--- Data listing ---
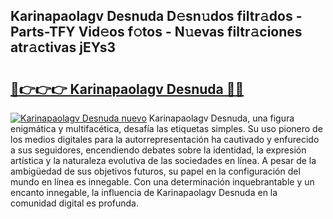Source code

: ## Karinapaolagv Desnuda D𝚎sn𝚞dos filtr𝚊dos - Parts-TFY Vid𝚎os f𝚘tos - N𝚞evas filtr𝚊ciones atr𝚊ctivas jEYs3

# <h2><a href="http://mb1vbn2.tromn.icu/?c=Karinapaolagv+Desnuda">🔗👉👉👉 Karinapaolagv Desnuda 🔗🔗</a></h2>

[![Karinapaolagv Desnuda nuevo](https://i.imgur.com/pEAQMta.gif)](http://mb1vbn2.tromn.icu/?c=Karinapaolagv+Desnuda)
Karinapaolagv Desnuda, una figura enigmática y multifacética, desafía las etiquetas simples. Su uso pionero de los medios digitales para la autorrepresentación ha cautivado y enfurecido a sus seguidores, encendiendo debates sobre la identidad, la expresión artística y la naturaleza evolutiva de las sociedades en línea. A pesar de la ambigüedad de sus objetivos futuros, su papel en la configuración del mundo en línea es innegable. Con una determinación inquebrantable y un encanto innegable, la influencia de Karinapaolagv Desnuda en la comunidad digital es profunda.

--- What to produce ---
Would you please show every line of the material above that includes the string "http"?

--- Written answer ---
# <h2><a href="http://mb1vbn2.tromn.icu/?c=Karinapaolagv+Desnuda">🔗👉👉👉 Karinapaolagv Desnuda 🔗🔗</a></h2>
[![Karinapaolagv Desnuda nuevo](https://i.imgur.com/pEAQMta.gif)](http://mb1vbn2.tromn.icu/?c=Karinapaolagv+Desnuda)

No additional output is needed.